14. Press to Test mode
This point is more of a warning than a tip. TI-Nspire Calculators come with a built in restriction mode called Press to Test. It’s designed to limit the functions of the calculator during a test, the most important of which is the Solve function. Press to Test isn’t actually used by teachers in VCE, but students often activate it by accident because their calculator is rattling around in their bag without the case on the front. The mode is activated simply by holding down the ESC key while turning the calculator on, and once activated it can’t be deactivated without access to either a second calculator (that doesn’t have Press to Test active) or a computer. You can recognise Press to Test mode because the calculator will throw up annoying notifications every time you wake the screen up, and a small light on the top of the calculator which will flash either yellow or green (next to the charging port).
To deactivate Press to Test you can do one of two things. You can connect your CAS to a friend’s using a USB cable, which will unlock the exit test mode option. Once the two calculators are connected, navigate to My Documents on the locked system (found in the Home screen), and once there press the DOCS button. Option 9 should be Exit Test Mode, which will instantly deactivate the restriction.
If you don’t have a friend’s calculator handy, or you don’t have access to the required cable, you can also connect your calculator to a computer and follow the instructions on the TI-Nspire website.
15. Draw something beautiful
If you can’t use your calculator to draw something pretty, what’s the point? There are thousands of functions in Mathematics which can demonstrate natural beauty. There is a certain degree of art in Maths, and discovering it is where my own passion stems from. One of the more well-known ones is the butterfly curve. Give it a try! To start, open up a Graph page from the home screen. Once in, press MENU → GRAPH ENTRY/EDIT → POLAR. Open the entry line by pressing TAB if you can’t already see it, and you should have a two line input.
On the first line: r1(θ)= exp(sin(θ))-2*cos(4θ)+(sin((2θ-π)/24))^5
On the second line: 0<θ<24π, θstep=0.13
This is just one way to create beautifully complex patterns using Maths. And one of the reasons I have such a passion for numbers.

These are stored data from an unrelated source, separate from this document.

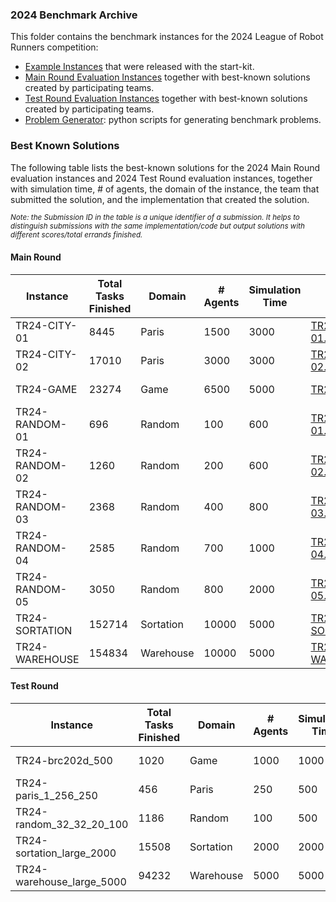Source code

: ### 2024 Benchmark Archive
This folder contains the benchmark instances for the 2024 League of Robot Runners competition:
- [Example Instances](./Example%20Instances/) that were released with the start-kit.
- [Main Round Evaluation Instances](./Main%20Round%20Evaluation%20Instances/) together with best-known solutions created by participating teams.
- [Test Round Evaluation Instances](./Test%20Round%20Evaluation%20Instances/) together with best-known solutions created by participating teams.
- [Problem Generator](./Problem%20Generator): python scripts for generating benchmark problems.

### Best Known Solutions
The following table lists the best-known solutions for the 2024 Main Round evaluation instances and 2024 Test Round evaluation instances, together with simulation time, # of agents, the domain of the instance, the team that submitted the solution, and the implementation that created the solution.

*<sup>Note: the Submission ID in the table is a unique identifier of a submission. It helps to distinguish submissions with the same implementation/code but output solutions with different scores/total errands finished.</sup>*

#### Main Round

| Instance | Total Tasks Finished | Domain | # Agents | Simulation Time  | Solution | Team | Implementation | Submission ID |
| --- | --- | --- | --- | --- | --- | --- | --- | --- |
| TR24-CITY-01 | 8445 | Paris | 1500 | 3000 | [TR24-CITY-01.json.zip](./Test%20Round%20Evaluation%20Instances/best_solutions/TR24-CITY-01.json.zip) | Team_Kitty Knight | [da7d428b40cc1425b381adefe9709d4accbfdfe1](https://github.com/MAPF-Competition/Code_Archive/tree/master/2024%20Competition/Team_Kitty%20Knight/da7d428b40cc1425b381adefe9709d4accbfdfe1)  | 67a541d7a28af6365e586898 |
| TR24-CITY-02 | 17010 | Paris | 3000 | 3000 | [TR24-CITY-02.json.zip](./Test%20Round%20Evaluation%20Instances/best_solutions/TR24-CITY-02.json.zip) | Team_SYSU-LCIS | [2d3d3529dd0df553fd4bc229ea108f44b580d07a](https://github.com/MAPF-Competition/Code_Archive/tree/master/2024%20Competition/Team_SYSU-LCIS/2d3d3529dd0df553fd4bc229ea108f44b580d07a)  | 67b23b91af46293d145edf79 |
| TR24-GAME | 23274 | Game | 6500 | 5000 | [TR24-GAME.json.zip](./Test%20Round%20Evaluation%20Instances/best_solutions/TR24-GAME.json.zip) | Team_No Man's Sky | [44950d1b61b7482b4529a9dc127fa9d220962bdc](https://github.com/MAPF-Competition/Code_Archive/tree/master/2024%20Competition/Team_No%20Man's%20Sky/44950d1b61b7482b4529a9dc127fa9d220962bdc)  | 67b18ccbaf46293d144120a2 |
| TR24-RANDOM-01 | 696 | Random | 100 | 600 | [TR24-RANDOM-01.json.zip](./Test%20Round%20Evaluation%20Instances/best_solutions/TR24-RANDOM-01.json.zip) | Team_RAPID | [3635cb44497727271f173582a86a2cea72e9e17e](https://github.com/MAPF-Competition/Code_Archive/tree/master/2024%20Competition/Team_RAPID/3635cb44497727271f173582a86a2cea72e9e17e)  | 67add192a28af6365ea29ce4 |
| TR24-RANDOM-02 | 1260 | Random | 200 | 600 | [TR24-RANDOM-02.json.zip](./Test%20Round%20Evaluation%20Instances/best_solutions/TR24-RANDOM-02.json.zip) | Team_Kitty Knight | [da7d428b40cc1425b381adefe9709d4accbfdfe1](https://github.com/MAPF-Competition/Code_Archive/tree/master/2024%20Competition/Team_Kitty%20Knight/da7d428b40cc1425b381adefe9709d4accbfdfe1)  | 67a541d7a28af6365e586898 |
| TR24-RANDOM-03 | 2368 | Random | 400 | 800 | [TR24-RANDOM-03.json.zip](./Test%20Round%20Evaluation%20Instances/best_solutions/TR24-RANDOM-03.json.zip) | Team_No Man's Sky | [e323feb67c2d117d7f24103ed6704f7040e017af](https://github.com/MAPF-Competition/Code_Archive/tree/master/2024%20Competition/Team_No%20Man's%20Sky/e323feb67c2d117d7f24103ed6704f7040e017af)  | 67b10a31af46293d1437b0bc |
| TR24-RANDOM-04 | 2585 | Random | 700 | 1000 | [TR24-RANDOM-04.json.zip](./Test%20Round%20Evaluation%20Instances/best_solutions/TR24-RANDOM-04.json.zip) | Team_No Man's Sky | [e323feb67c2d117d7f24103ed6704f7040e017af](https://github.com/MAPF-Competition/Code_Archive/tree/master/2024%20Competition/Team_No%20Man's%20Sky/e323feb67c2d117d7f24103ed6704f7040e017af)  | 67b10a31af46293d1437b0bc |
| TR24-RANDOM-05 | 3050 | Random | 800 | 2000 | [TR24-RANDOM-05.json.zip](./Test%20Round%20Evaluation%20Instances/best_solutions/TR24-RANDOM-05.json.zip) | Team_No Man's Sky | [44950d1b61b7482b4529a9dc127fa9d220962bdc](https://github.com/MAPF-Competition/Code_Archive/tree/master/2024%20Competition/Team_No%20Man's%20Sky/44950d1b61b7482b4529a9dc127fa9d220962bdc)  | 67b18ccbaf46293d144120a2 |
| TR24-SORTATION | 152714 | Sortation | 10000 | 5000 | [TR24-SORTATION.json.zip](./Test%20Round%20Evaluation%20Instances/best_solutions/TR24-SORTATION.json.zip) | Team_No Man's Sky | [44950d1b61b7482b4529a9dc127fa9d220962bdc](https://github.com/MAPF-Competition/Code_Archive/tree/master/2024%20Competition/Team_No%20Man's%20Sky/44950d1b61b7482b4529a9dc127fa9d220962bdc)  | 67b18ccbaf46293d144120a2 |
| TR24-WAREHOUSE | 154834 | Warehouse | 10000 | 5000 | [TR24-WAREHOUSE.json.zip](./Test%20Round%20Evaluation%20Instances/best_solutions/TR24-WAREHOUSE.json.zip) | Team_No Man's Sky | [faa15de96d1521a81d54bc4cb72a0fa6f2302a58](https://github.com/MAPF-Competition/Code_Archive/tree/master/2024%20Competition/Team_No%20Man's%20Sky/faa15de96d1521a81d54bc4cb72a0fa6f2302a58)  | 67b121d1af46293d14396c15 |

#### Test Round

| Instance | Total Tasks Finished | Domain | # Agents | Simulation Time  | Solution | Team | Implementation | Submission ID |
| --- | --- | --- | --- | --- | --- | --- | --- | --- |
| TR24-brc202d_500 | 1020 | Game | 1000 | 1000 | [TR24-brc202d_500.json.zip](./Test%20Round%20Evaluation%20Instances/best_solutions/TR24-brc202d_500.json.zip) | Team_Kitty Knight | [c45dfe0c26258930d0205aa4d5e77e22c8392a16](https://github.com/MAPF-Competition/Code_Archive/tree/master/2024%20Competition/Team_Kitty%20Knight/c45dfe0c26258930d0205aa4d5e77e22c8392a16)  | 67284c651ac3f355e923ecb1 |
| TR24-paris_1_256_250 | 456 | Paris | 250 | 500 | [TR24-paris_1_256_250.json.zip](./Test%20Round%20Evaluation%20Instances/best_solutions/TR24-paris_1_256_250.json.zip) | Team_Kitty Knight | [4761d4b3c416d35bbb1d414d57032edb0bf7cc7e](https://github.com/MAPF-Competition/Code_Archive/tree/master/2024%20Competition/Team_Kitty%20Knight/4761d4b3c416d35bbb1d414d57032edb0bf7cc7e)  | 67200a631ac3f355e921e69f |
| TR24-random_32_32_20_100 | 1186 | Random | 100 | 500 | [TR24-random_32_32_20_100.json.zip](./Test%20Round%20Evaluation%20Instances/best_solutions/TR24-random_32_32_20_100.json.zip) | Team_Kitty Knight | [c45dfe0c26258930d0205aa4d5e77e22c8392a16](https://github.com/MAPF-Competition/Code_Archive/tree/master/2024%20Competition/Team_Kitty%20Knight/c45dfe0c26258930d0205aa4d5e77e22c8392a16)  | 67284c651ac3f355e923ecb1 |
| TR24-sortation_large_2000 | 15508 | Sortation | 2000 | 2000 | [TR24-sortation_large_2000.json.zip](./Test%20Round%20Evaluation%20Instances/best_solutions/TR24-sortation_large_2000.json.zip) | Team_Kitty Knight | [c45dfe0c26258930d0205aa4d5e77e22c8392a16](https://github.com/MAPF-Competition/Code_Archive/tree/master/2024%20Competition/Team_Kitty%20Knight/c45dfe0c26258930d0205aa4d5e77e22c8392a16)  | 67284c651ac3f355e923ecb1 |
| TR24-warehouse_large_5000 | 94232 | Warehouse | 5000 | 5000 | [TR24-warehouse_large_5000.json.zip](./Test%20Round%20Evaluation%20Instances/best_solutions/TR24-warehouse_large_5000.json.zip) | Team_Kitty Knight | [4761d4b3c416d35bbb1d414d57032edb0bf7cc7e](https://github.com/MAPF-Competition/Code_Archive/tree/master/2024%20Competition/Team_Kitty%20Knight/4761d4b3c416d35bbb1d414d57032edb0bf7cc7e)  | 67200a631ac3f355e921e69f |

Maths doesn’t have to be all problems and confusion. There is art here as well 🙂
And much more!
The calculator has hundreds of useful functions built in, which can do anything from finding an average of a list of numbers to working out repayments on a mortgage. Exploring is the best way to uncover these secrets. There really isn’t a way to “break” the calculator in exploring. The worst you could do is accidentally activate Press to Test, or run a calculation complex enough to make the system lag. Which is an easy fix using the Reset button on the back of the handheld.